**What is required**
What you should repeat is the run of lines from the top of the listing below through the line with "group several policies", exactly, with no pictures.

"""

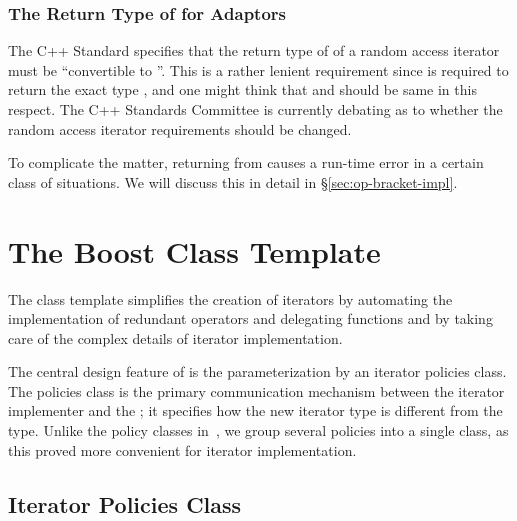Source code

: \documentclass{netobjectdays}
\begin{document}
\subsubsection{The Return Type of  for Adaptors}
\label{sec:operator-bracket}

The C++ Standard specifies that the return type of 
of a random access iterator must be ``convertible to ''.  This
is a rather lenient requirement since  is required to
return the exact type , and one might think that
 and  should be same in this respect.
The C++ Standards Committee is currently debating as to whether the
random access iterator requirements should be changed.

To complicate the matter, returning  from 
causes a run-time error in a certain class of situations. We will
discuss this in detail in \S\ref{sec:op-bracket-impl}.




\section{The Boost  Class Template}

The  class template simplifies the creation
of iterators by automating the implementation of redundant operators
and delegating functions and by taking care of the complex details of
iterator implementation.

The central design feature of  is the
parameterization by an iterator policies class. The policies class is
the primary communication mechanism between the iterator implementer
and the ; it specifies how the new iterator
type is different from the  type. Unlike the policy classes
in~\cite{alexandrescu01:_modern_cpp_design}, we group several policies
into a single class, as this proved more convenient for iterator
implementation.

\subsection{Iterator Policies Class}
\end{document}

"""

**Your response**
Source code

: \documentclass{netobjectdays}
\begin{document}
\subsubsection{The Return Type of  for Adaptors}
\label{sec:operator-bracket}

The C++ Standard specifies that the return type of 
of a random access iterator must be ``convertible to ''.  This
is a rather lenient requirement since  is required to
return the exact type , and one might think that
 and  should be same in this respect.
The C++ Standards Committee is currently debating as to whether the
random access iterator requirements should be changed.

To complicate the matter, returning  from 
causes a run-time error in a certain class of situations. We will
discuss this in detail in \S\ref{sec:op-bracket-impl}.




\section{The Boost  Class Template}

The  class template simplifies the creation
of iterators by automating the implementation of redundant operators
and delegating functions and by taking care of the complex details of
iterator implementation.

The central design feature of  is the
parameterization by an iterator policies class. The policies class is
the primary communication mechanism between the iterator implementer
and the ; it specifies how the new iterator
type is different from the  type. Unlike the policy classes
in~\cite{alexandrescu01:_modern_cpp_design}, we group several policies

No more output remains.